Despite the engaging narrative, the plot occasionally gets away from O. Russell and co-writer Eric Singer. Highlighting the true story’s most baffling parts, the movie locks onto its comical and distasteful characters. Despite this, the movie’s sickening comedic touches quickly launch into overdrive. With the wild characters embracing this pressing situation’s absurdity, the biting and ironic humour comes thick and fast. Stuck between rocks and hard places, these dim-witted heroes and villains bumble, wine, and cuss through every dangerous conflict. With lives and reputations at risk, insults fly across each swanky setting. In particular, Rosalyn’s nasty insults and abrasive attitude hit with gut-punch-like effect. Credit, obviously, belongs to O. Russell for the movie’s pitch-black humour and cynical outlook. Despite the punchy tone and zippy pacing, O. Russell’s work hurriedly descends into darkness and chaos. With his filmography covering the gulf war, mental illness, and fallen sporting heroes, his misanthropic perspective casts a detailed shadow over each unique project. American Hustle, his most violent and zany effort yet, illuminates similarities between 70s, post-Vietnam USA and post-economic-crisis Earth. O. Russell, giving fraudulent miscreants second chances whist looking down upon important government agencies, develops several truthful yet misguided opinions. Like Catch Me if You Can and The InformantAmerican Hustle‘s criminal/lawman conflict supports the anti-hero and flips-off the villainous yet untouchable government fat-cats. At least, O. Russell’s work says what we are all thinking. Beyond that, O. Russell bravely pokes fun at the American Dream. Deliberating on race, gender, and class, the movie makes middle class, suburban living seem like a torturous adventure. Setting household appliances, inventive schemes, and aspirations alight, American Hustle is not for the faint-hearted or ignorant.

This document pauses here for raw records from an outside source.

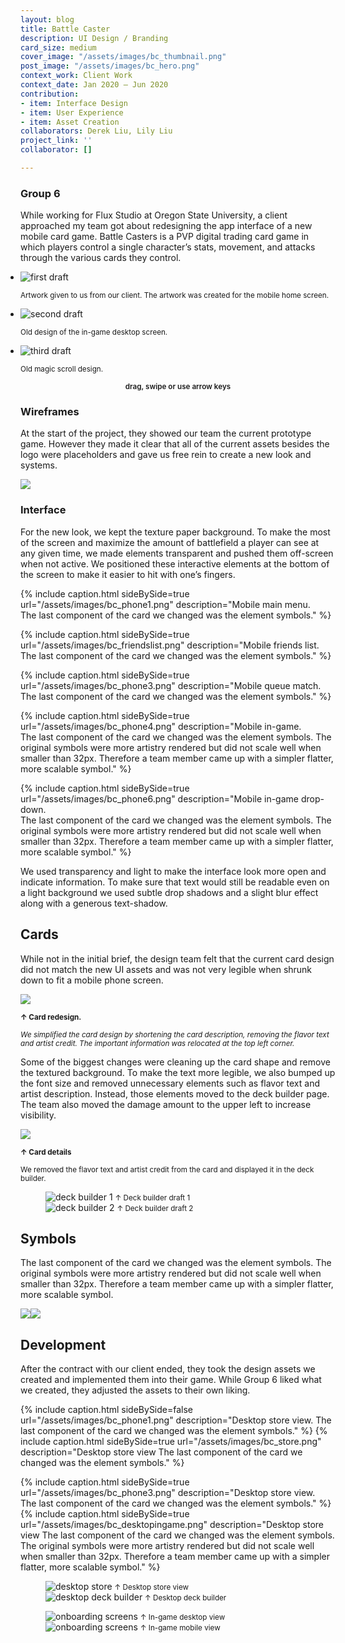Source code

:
 ```yaml
---
layout: blog
title: Battle Caster
description: UI Design / Branding
card_size: medium
cover_image: "/assets/images/bc_thumbnail.png"
post_image: "/assets/images/bc_hero.png"
context_work: Client Work
context_date: Jan 2020 – Jun 2020
contribution:
- item: Interface Design
- item: User Experience
- item: Asset Creation
collaborators: Derek Liu, Lily Liu
project_link: ''
collaborator: []

---
```

### Group 6

While working for Flux Studio  at Oregon State University, a client approached my team got about redesigning the app interface of a new mobile card game. Battle Casters is a PVP digital trading card game in which players control a single character’s stats, movement, and attacks through the various cards they control.

<style>

.glide ul {

max-width: initial;

}

.glide img {

pointer-events: none;

}

.glide__slides {

padding-left: 0;

}

.glide .glide__slide {

opacity: 1; transform: scale(1);

}

</style>

<div class="glide mt4">

<div class="glide__track" data-glide-el="track">

<ul class="glide__slides">

<li class="glide__slide" style="text-align: left;"> <img src="/assets/images/bc_slider1.png" alt="first draft">

<small>Artwork given to us from our client. The artwork was created for the mobile home screen.</small>

</li>

<li class="glide__slide" style="text-align: left;"> <img src="/assets/images/bc_slider2.png" alt="second draft">

<small>Old design of the in-game desktop screen.</small>

</li>

<li class="glide__slide" style="text-align: left;"> <img src="/assets/images/bc_slider3.png" alt="third draft">

<small>Old magic scroll design.</small>

</li>

</ul>

</div>

<small style="text-align: center; color: var(--ink-6); font-weight: 600; display: block;">drag, swipe or use arrow keys</small>

</div>

### Wireframes

At the start of the project, they showed our team the current prototype game. However they made it clear that all of the current assets besides the logo were placeholders and gave us free rein to create a new look and systems.

![](/assets/images/bc_wireframes.png)

### Interface

For the new look, we kept the texture paper background. To make the most of the screen and maximize the amount of battlefield a player can see at any given time, we made elements transparent and pushed them off-screen when not active. We positioned these interactive elements at the bottom of the screen to make it easier to hit with one’s fingers.

{% include caption.html sideBySide=true url="/assets/images/bc_phone1.png" description="Mobile main menu.<br> The last component of the card we changed was the element symbols." %} 

{% include caption.html sideBySide=true url="/assets/images/bc_friendslist.png" description="Mobile friends list.<br> The last component of the card we changed was the element symbols." %} 

{% include caption.html sideBySide=true url="/assets/images/bc_phone3.png" description="Mobile queue match.<br> The last component of the card we changed was the element symbols." %} 

{% include caption.html sideBySide=true url="/assets/images/bc_phone4.png" description="Mobile in-game.<br> The last component of the card we changed was the element symbols. The original symbols were more artistry rendered but did not scale well when smaller than 32px. Therefore a team member came up with a simpler flatter, more scalable symbol." %}

{% include caption.html sideBySide=true url="/assets/images/bc_phone6.png" description="Mobile in-game drop-down.<br> The last component of the card we changed was the element symbols. The original symbols were more artistry rendered but did not scale well when smaller than 32px. Therefore a team member came up with a simpler flatter, more scalable symbol." %}

We used transparency and light to make the interface look more open and indicate information. To make sure that text would still be readable even on a light background we used subtle drop shadows and a slight blur effect along with a generous text-shadow.

## Cards

While not in the initial brief, the design team felt that the current card design did not match the new UI assets and was not very legible when shrunk down to fit a mobile phone screen.

![](/assets/images/bc_cards-1.png)

<small>**↑ Card redesign.**</small>

<small>_We simplified the card design by shortening the card description, removing the flavor text and artist credit. The important information was relocated at the top left corner._</small>

Some of the biggest changes were cleaning up the card shape and remove the textured background. To make the text more legible, we also bumped up the font size and removed unnecessary elements such as flavor text and artist description. Instead, those elements moved to the deck builder page. The team also moved the damage amount to the upper left to increase visibility.

![](/assets/images/bc_cardinfo.png)

<small>**↑ Card details**</small>

<small>We removed the flavor text and artist credit from the card and displayed it in the deck builder.</small>

<figure class="flexImages">

<div> <img src="/assets/images/bc_deckbuilder1.png" alt="deck builder 1"> <small>↑ Deck builder draft 1</small>

</div>

<div> <img src="/assets/images/bc_deckbuilder2.png" alt="deck builder 2"> <small>↑ Deck builder draft 2</small>

</div>

</figure>

## Symbols

The last component of the card we changed was the element symbols. The original symbols were more artistry rendered but did not scale well when smaller than 32px. Therefore a team member came up with a simpler flatter, more scalable symbol.

![](/assets/images/bc_iconsize.png)![](/assets/images/bc_symbols-1.png)

## Development

After the contract with our client ended, they took the design assets we created and implemented them into their game. While Group 6 liked what we created, they adjusted the assets to their own liking.

{% include caption.html sideBySide=false url="/assets/images/bc_phone1.png" description="Desktop store view. The last component of the card we changed was the element symbols." %} {% include caption.html sideBySide=true url="/assets/images/bc_store.png" description="Desktop store view The last component of the card we changed was the element symbols." %} 

{% include caption.html sideBySide=true url="/assets/images/bc_phone3.png" description="Desktop store view.<br> The last component of the card we changed was the element symbols." %} {% include caption.html sideBySide=true url="/assets/images/bc_desktopingame.png" description="Desktop store view The last component of the card we changed was the element symbols. The original symbols were more artistry rendered but did not scale well when smaller than 32px. Therefore a team member came up with a simpler flatter, more scalable symbol." %}

<figure class="flexImages">

<div> <img src="/assets/images/bc_store.png" alt="desktop store"> <small>↑ Desktop store view</small>

</div>

<div> <img src="/assets/images/bc_deckbuilder.png" alt="desktop deck builder"> <small>↑ Desktop deck builder</small>

</div>

</figure>

<figure class="flexImages">

<div> <img src="/assets/images/bc_desktopingame.png" alt="onboarding screens"> <small>↑ In-game desktop view</small>

</div>

<div> <img src="/assets/images/bc_devphone.png" alt="onboarding screens"> <small>↑ In-game mobile view</small>

</div>

</figure>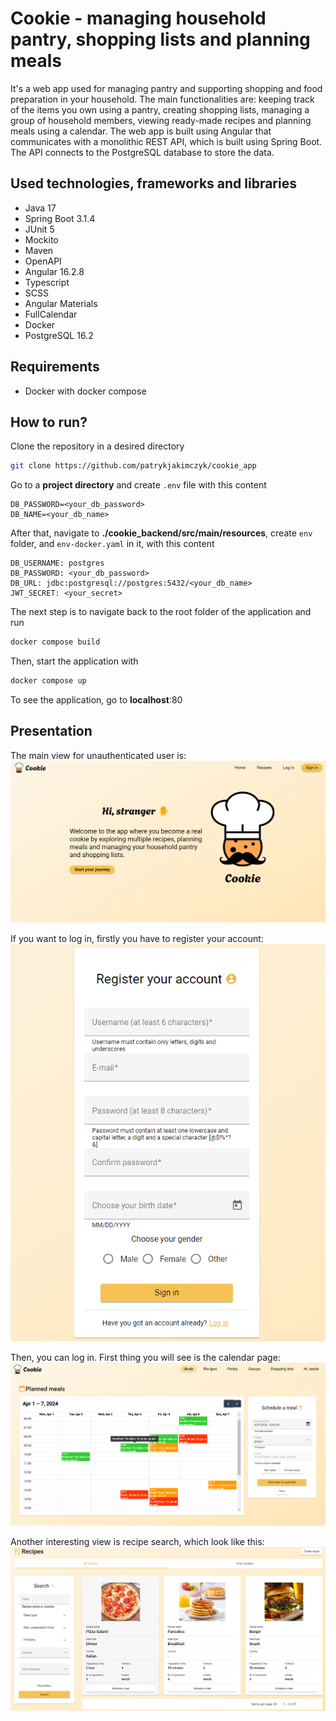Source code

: # Cookie - managing household pantry, shopping lists and planning meals

It's a web app used for managing pantry and supporting shopping and food preparation in your household. The main functionalities are: keeping track of the items you own using a pantry, creating shopping lists, managing a group of household members, viewing ready-made recipes and planning meals using a calendar. The web app is built using Angular that communicates with a monolithic REST API, which is built using Spring Boot. The API connects to the PostgreSQL database to store the data.

## Used technologies, frameworks and libraries

- Java 17
- Spring Boot 3.1.4
- JUnit 5
- Mockito
- Maven
- OpenAPI
- Angular 16.2.8
- Typescript
- SCSS
- Angular Materials
- FullCalendar
- Docker
- PostgreSQL 16.2

## Requirements

- Docker with docker compose

## How to run?

Clone the repository in a desired directory

```bash
git clone https://github.com/patrykjakimczyk/cookie_app
```

Go to a **project directory** and create `.env` file with this content

```
DB_PASSWORD=<your_db_password>
DB_NAME=<your_db_name>
```

After that, navigate to **./cookie_backend/src/main/resources**, create `env` folder, and `env-docker.yaml` in it, with this content

```
DB_USERNAME: postgres
DB_PASSWORD: <your_db_password>
DB_URL: jdbc:postgresql://postgres:5432/<your_db_name>
JWT_SECRET: <your_secret>
```

The next step is to navigate back to the root folder of the application and run

```bash
docker compose build
```

Then, start the application with

```bash
docker compose up
```

To see the application, go to **localhost**:80

## Presentation

The main view for unauthenticated user is:
![landing_page](https://github.com/patrykjakimczyk/cookie_app/blob/master/images/landing_page.png?raw=true)

If you want to log in, firstly you have to register your account:
![register](https://github.com/patrykjakimczyk/cookie_app/blob/master/images/registration.png?raw=true)

Then, you can log in. First thing you will see is the calendar page:
![register](https://github.com/patrykjakimczyk/cookie_app/blob/master/images/calendar.png?raw=true)

Another interesting view is recipe search, which look like this:
![register](https://github.com/patrykjakimczyk/cookie_app/blob/master/images/recipes.png?raw=true)

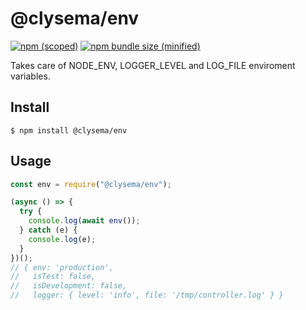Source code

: # @clysema/env

[![npm (scoped)](https://img.shields.io/npm/v/@clysema/env.svg)](https://www.npmjs.com/package/@clysema/env)
[![npm bundle size (minified)](https://img.shields.io/bundlephobia/min/@clysema/env.svg)](https://www.npmjs.com/package/@clysema/env)

Takes care of NODE_ENV, LOGGER_LEVEL and LOG_FILE enviroment variables.

## Install

```
$ npm install @clysema/env
```

## Usage

```js
const env = require("@clysema/env");

(async () => {
  try {
    console.log(await env());
  } catch (e) {
    console.log(e);
  }
})();
// { env: 'production',
//   isTest: false,
//   isDevelopment: false,
//   logger: { level: 'info', file: '/tmp/controller.log' } }
```
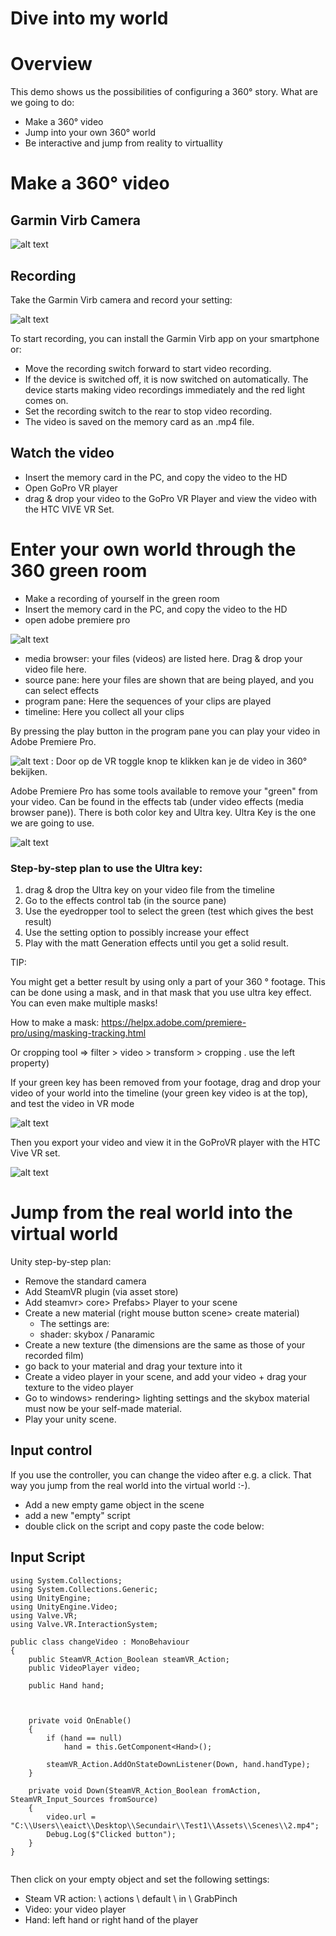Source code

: # Dive into my world

# Overview

This demo shows us the possibilities of configuring a 360° story.
What are we going to do:
- Make a 360° video
- Jump into your own 360° world
- Be interactive and jump from reality to virtuallity

# Make a 360° video

## Garmin Virb Camera

![alt text](images/garminvirb.jpg)

## Recording

Take the Garmin Virb camera and record your setting:

![alt text](images/garminvirbInWereld.jpg)

To start recording, you can install the Garmin Virb app on your smartphone or:
 
- Move the recording switch forward to start video recording.
- If the device is switched off, it is now switched on automatically. The device starts making video recordings immediately 
and the red light comes on.
- Set the recording switch to the rear to stop video recording.
- The video is saved on the memory card as an .mp4 file. 

## Watch the video

- Insert the memory card in the PC, and copy the video to the HD
- Open GoPro VR player
- drag & drop your video to the GoPro VR Player and view the video with the HTC VIVE VR Set.


# Enter your own world through the 360 ​​green room

- Make a recording of yourself in the green room
- Insert the memory card in the PC, and copy the video to the HD
- open adobe premiere pro

![alt text](images/workspacePremiereAanduiding.png)

- media browser: your files (videos) are listed here. Drag & drop your video file here.
- source pane: here your files are shown that are being played, and you can select effects
- program pane: Here the sequences of your clips are played
- timeline: Here you collect all your clips

By pressing the play button in the program pane you can play your video in Adobe Premiere Pro.

![alt text](images/VRToggle.png) : Door op de VR toggle knop te klikken kan je de video in 360° bekijken.


Adobe Premiere Pro has some tools available to remove your "green" from your video. Can be found in the effects 
tab (under video effects (media browser pane)). There is both color key and Ultra key. Ultra Key is the one we are 
going to use.

![alt text](images/keying.jpg)

### Step-by-step plan to use the Ultra key:

1. drag & drop the Ultra key on your video file from the timeline
2. Go to the effects control tab (in the source pane)
3. Use the eyedropper tool to select the green (test which gives the best result)
4. Use the setting option to possibly increase your effect
5. Play with the matt Generation effects until you get a solid result.


TIP:

You might get a better result by using only a part of your 360 ° footage. This can be done using a mask, and in that mask that you use ultra key effect. You can even make multiple masks!

How to make a mask:
https://helpx.adobe.com/premiere-pro/using/masking-tracking.html

Or cropping tool => filter > video > transform > cropping . use the left property)


If your green key has been removed from your footage, drag and drop your video of your world into the timeline (your green key video is at the top), and test the video in VR mode

![alt text](images/premiereTimeline.jpg)

Then you export your video and view it in the GoProVR player with the HTC Vive VR set.

![alt text](images/resultaat.PNG)

# Jump from the real world into the virtual world

Unity step-by-step plan:

- Remove the standard camera
- Add SteamVR plugin (via asset store)
- Add steamvr> core> Prefabs> Player to your scene
- Create a new material (right mouse button scene> create material)
    * The settings are:
     - shader: skybox / Panaramic
- Create a new texture (the dimensions are the same as those of your recorded film)
- go back to your material and drag your texture into it
- Create a video player in your scene, and add your video + drag your texture to the video player
- Go to windows> rendering> lighting settings and the skybox material must now be your self-made material.
- Play your unity scene.

## Input control

If you use the controller, you can change the video after e.g. a click. That way you jump from the real world into 
the virtual world :-).

- Add a new empty game object in the scene
- add a new "empty" script
- double click on the script and copy paste the code below:

## Input Script

```
using System.Collections;
using System.Collections.Generic;
using UnityEngine;
using UnityEngine.Video;
using Valve.VR;
using Valve.VR.InteractionSystem;

public class changeVideo : MonoBehaviour
{
    public SteamVR_Action_Boolean steamVR_Action;
    public VideoPlayer video;

    public Hand hand;

  

    private void OnEnable()
    {
        if (hand == null)
            hand = this.GetComponent<Hand>();

        steamVR_Action.AddOnStateDownListener(Down, hand.handType);
    }

    private void Down(SteamVR_Action_Boolean fromAction, SteamVR_Input_Sources fromSource)
    {
        video.url = "C:\\Users\\eaict\\Desktop\\Secundair\\Test1\\Assets\\Scenes\\2.mp4";
        Debug.Log($"Clicked button");
    }
}


```


Then click on your empty object and set the following settings:

- Steam VR action: \ actions \ default \ in \ GrabPinch
- Video: your video player
- Hand: left hand or right hand of the player


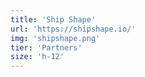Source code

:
 ```yaml
---
title: 'Ship Shape'
url: 'https://shipshape.io/'
img: 'shipshape.png'
tier: 'Partners'
size: 'h-12'
---
```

“Did you ever have to find a way to survive and you knew your choices were bad, *but* you had to survive?” (Irving Rosenfeld (Christian Bale), American Hustle).

Jennifer Lawrence.

Jennifer Lawrence.

Thankfully, for less-opinionated viewers, the visuals develop a kinetic and entertaining sensory experience. Sporting elaborate costumes, hair-dos, and personalities, each character sustains exterior and interior quirks. With these characters’ schemes as outlandish as their skin-flashing outfits, the costume design lends American Hustle a pulsating and tangible sheen. In addition, each character – whether they be rich, poor, innocent or slimy – balances stupefying hair-dos atop their attractive facades. DiMaso’s perm, Rosalyn’s beehive, and Polito’s road-kill-like hairstyle are enlightening distractions. Opening with Rosenfeld pasting a bizarre toupee atop his bulbous scalp, American Hustle‘s characters are defined by styles and substance. The mis-en-scene, plastering ugly colours, swanky interior designs, and elaborate patterns across every frame, lends verisimilitude to this otherwise sketchy and kooky narrative. O. Russell, infatuated by overt 70s icons, pumps up the catchy soundtrack at opportune moments. Wings, Steely Dan, The Bee Gees, and Elton John elevate certain tension-inducing sequences. However, credit belongs to the A-list actors draped across every sizzling frame. Their determination and courageousness, tested by O. Russell’s punishing direction, pushes them through each discomforting scene. Like O. Russell’s previous efforts, the shouting matches develop each puzzle piece and flawed character. Swiftly increasing each interior setting’s temperature, the pithy dialogue and loud voices reveal each character’s ugliest qualities. Bale, carrying a belly and comb-over, transforms into a seedy, depraved, and quick-witted figure. Cooper steals his scenes as the incessant and manic agent. Adams, falling boob-first into every scene, is revelatory as the slinky yet tough mistress. Renner and Lawrence provide big laughs and immaculate performances. Meanwhile, Robert De Niro, Louis CK, Alessandro Nivola, Jack Huston, and Michael Pena contribute commendably.

With his energetic direction, elegant screenplay, and Fighter and Silver Linings Playbook alumni, O. Russell has pulled off a stunning hat-trick. Despite minor quarrels, American Hustle peels back several purposeful layers over its 2+ hour run-time. Unlike American Gangster, American Psycho, and American Pie, this crime-drama discovers that particular word’s immense ironic twang.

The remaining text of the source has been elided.